The mass of the W and Z bosons can be computed from g, g' and v.

The square of the bare electromagnetic force gauge coupling constant g' equals four pi times the fine structure constant times the permittivity of free space. While I don't personally know how to determine the relative magnitudes of the fine structure constant and permissivity of free space exclusively from g, g' and v, I believe that it is possible to do so.

If the supposition that the mass of the Higgs boson is equal simply to the W boson mass plus half of the Z boson mass, then its mass can be computed from g, g' and v as well, i.e. M

_{H}=1/2*g*v+1/4*g*sqrt(g

^{2}+g'

^{2}). The world average measurement of the Higgs boson mass per PDG is currently 125.9+/-0.4 GeV/c and the theoretical value of the Higgs boson mass given this assumption and using PDG world average measurement values for the W and Z boson masses is 125.98 GeV/c.
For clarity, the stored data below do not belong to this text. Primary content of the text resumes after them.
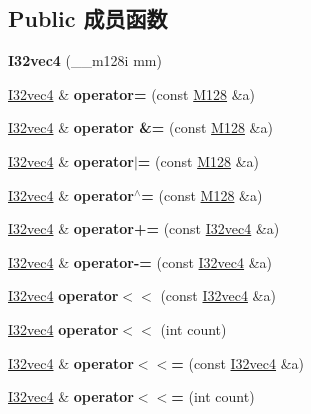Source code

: \subsection*{Public 成员函数}
\begin{DoxyCompactItemize}
\item 
\mbox{\label{class_i32vec4_ab7c28d229ffa5537760b637d7188d876}} 
{\bfseries I32vec4} (\+\_\+\+\_\+m128i mm)
\item 
\mbox{\label{class_i32vec4_a85652531f8d14480f4360f9d3a76984b}} 
\hyperlink{class_i32vec4}{I32vec4} \& {\bfseries operator=} (const \hyperlink{class_m128}{M128} \&a)
\item 
\mbox{\label{class_i32vec4_ac6eaa25042f6baacf2e2d69a6095664f}} 
\hyperlink{class_i32vec4}{I32vec4} \& {\bfseries operator \&=} (const \hyperlink{class_m128}{M128} \&a)
\item 
\mbox{\label{class_i32vec4_ab1ea22543608506eb597908ac046b3ed}} 
\hyperlink{class_i32vec4}{I32vec4} \& {\bfseries operator$\vert$=} (const \hyperlink{class_m128}{M128} \&a)
\item 
\mbox{\label{class_i32vec4_ac10edc10e8c9b6c263af5a6f700f5891}} 
\hyperlink{class_i32vec4}{I32vec4} \& {\bfseries operator$^\wedge$=} (const \hyperlink{class_m128}{M128} \&a)
\item 
\mbox{\label{class_i32vec4_afe3ee9ddc3724f5737b282da71187a59}} 
\hyperlink{class_i32vec4}{I32vec4} \& {\bfseries operator+=} (const \hyperlink{class_i32vec4}{I32vec4} \&a)
\item 
\mbox{\label{class_i32vec4_a695920fdcc5c4cc7bdede418eae6cfec}} 
\hyperlink{class_i32vec4}{I32vec4} \& {\bfseries operator-\/=} (const \hyperlink{class_i32vec4}{I32vec4} \&a)
\item 
\mbox{\label{class_i32vec4_ae431223559606673bae8269a2160ebba}} 
\hyperlink{class_i32vec4}{I32vec4} {\bfseries operator$<$$<$} (const \hyperlink{class_i32vec4}{I32vec4} \&a)
\item 
\mbox{\label{class_i32vec4_ab76f0953150dfc952e19b41193c60d83}} 
\hyperlink{class_i32vec4}{I32vec4} {\bfseries operator$<$$<$} (int count)
\item 
\mbox{\label{class_i32vec4_a2fb48bf061417a872f4941912c4c0688}} 
\hyperlink{class_i32vec4}{I32vec4} \& {\bfseries operator$<$$<$=} (const \hyperlink{class_i32vec4}{I32vec4} \&a)
\item 
\mbox{\label{class_i32vec4_a653e766e1fd42244ccbd43495d6d4d3a}} 
\hyperlink{class_i32vec4}{I32vec4} \& {\bfseries operator$<$$<$=} (int count)
\end{DoxyCompactItemize}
Thus, if one accepts one experimentally plausible conjecture about the relationship of the W and Z boson masses to the Higgs boson mass, then the masses of all of the massive gauge bosons in the Standard Model, the strength of the fundamental electric charge, and the strength of the strong and weak forces can be computed from first principles using only three physical constants: g, g' and v (and the speed of light and Planck's constant).
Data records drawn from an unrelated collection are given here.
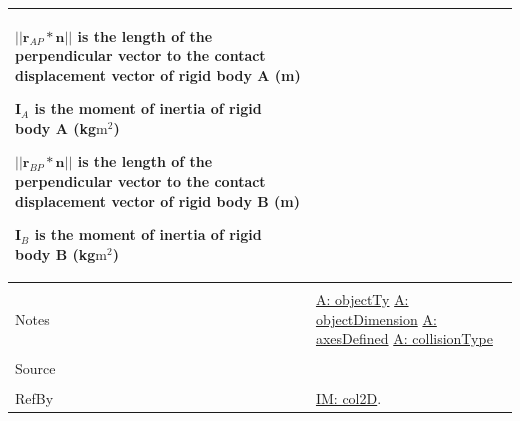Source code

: \documentclass[12pt]{article}
\begin{document}
\begin{minipage}{\textwidth}
\begin{tabular}{p{} p{}}
\begin{symbDescription}
                                                  \item{$||{\mathbf{r}_{AP}}*\mathbf{n}||$ is the length of the perpendicular vector to the contact displacement vector of rigid body A (m)}
                                                  \item{${\mathbf{I}_{A}}$ is the moment of inertia of rigid body A (kg$\text{m}^{2}$)}
                                                  \item{$||{\mathbf{r}_{BP}}*\mathbf{n}||$ is the length of the perpendicular vector to the contact displacement vector of rigid body B (m)}
                                                  \item{${\mathbf{I}_{B}}$ is the moment of inertia of rigid body B (kg$\text{m}^{2}$)}
                                                  \end{symbDescription}
                                                  \\ \midrule \\
                                                  Notes & \hyperref[A:objectTy]{A: objectTy}
                                                          \hyperref[A:objectDimension]{A: objectDimension}
                                                          \hyperref[A:axesDefined]{A: axesDefined}
                                                          \hyperref[A:collisionType]{A: collisionType}
                                                          \\ \midrule \\
                                                          Source & \\ \midrule \\
                                                                   RefBy & \hyperref[IM:col2D]{IM: col2D}.
\\ \bottomrule \end{tabular}
\end{minipage}\\
~\newline
\end{document}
If one further accepts the proposition that the sum of the square of the masses of all of the fundamental particles in the Standard Model is equal to the square of the Higgs vacuum expectation value (something that is empirically true using the PDG mass estimates of those particles to a precision well in excess of the margin of error in the underlying measurements and a very beautiful and plausible hypothesis), then one can also computer the aggregate sum of the squared masses of the fundamental fermions using only g, g' and v (plus Plank's constant and the speed of light), although not their masses relative to each other.
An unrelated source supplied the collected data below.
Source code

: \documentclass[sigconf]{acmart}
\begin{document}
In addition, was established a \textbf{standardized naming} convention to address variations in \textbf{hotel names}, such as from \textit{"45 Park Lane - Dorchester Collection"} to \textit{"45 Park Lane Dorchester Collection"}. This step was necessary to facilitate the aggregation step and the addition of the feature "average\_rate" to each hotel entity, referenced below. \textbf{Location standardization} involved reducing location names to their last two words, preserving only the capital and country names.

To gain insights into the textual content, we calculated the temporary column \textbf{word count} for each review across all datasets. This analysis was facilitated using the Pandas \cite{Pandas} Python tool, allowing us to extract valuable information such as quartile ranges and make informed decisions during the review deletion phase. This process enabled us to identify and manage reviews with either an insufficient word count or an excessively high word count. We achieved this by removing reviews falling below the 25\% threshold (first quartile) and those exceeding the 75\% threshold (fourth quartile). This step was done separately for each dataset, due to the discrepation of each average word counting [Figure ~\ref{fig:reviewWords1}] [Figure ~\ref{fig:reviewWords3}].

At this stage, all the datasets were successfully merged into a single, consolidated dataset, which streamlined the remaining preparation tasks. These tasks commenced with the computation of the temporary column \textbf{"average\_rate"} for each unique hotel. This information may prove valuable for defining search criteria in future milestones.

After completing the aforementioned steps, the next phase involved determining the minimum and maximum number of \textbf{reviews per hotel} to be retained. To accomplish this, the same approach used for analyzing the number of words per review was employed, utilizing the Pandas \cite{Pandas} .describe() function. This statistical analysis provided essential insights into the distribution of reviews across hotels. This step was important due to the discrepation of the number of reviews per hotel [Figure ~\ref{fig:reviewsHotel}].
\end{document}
In other words, if that is true, one can compute the overall mass scale of the fundamental fermions of the Standard Model from just g, g' and v.

But, there is no current theory that explains how the CKM matrix parameters can be computed from these constants. The CKM matrix parameters in the Standard Model are simply experimentally measured inputs.

Likewise, there is no widely accepted theory to explain the relative masses of the fundamental fermions of the Standard Model from first principles, although extended versions of Koide's formula come pretty close to approximating these relative masses with resort to just one more constant (e.g. the ratio of the muon mass to the electron mass).

*Is the Cabibbo angle a function of the Weinberg angle?*

It is also tempting to wonder why these two fundamental parameters of the electroweak portion of the Standard Model are so close to each other.

Is there is some way that the Cabibbo angle could be computed from g and g' as well?

If the sine of the Cabbibo angle is simply the square of the sine of the weak mixing angle, this would certainly be true.

If this was possible, and if my supposition about the role of the Cabibbo angle in setting the absolute magnitude of the weak force flavor changing probabilities apart from the p-in term of the Wolfenstein parameterization of the CKM matrix discussed above is correct (i.e. if the square of Wolfenstein parameter "A" is exactly two-thirds), then the two dominant parameters of the four CKM matrix parameters in the Standard Model could also be derived from first principles solely from g and g'.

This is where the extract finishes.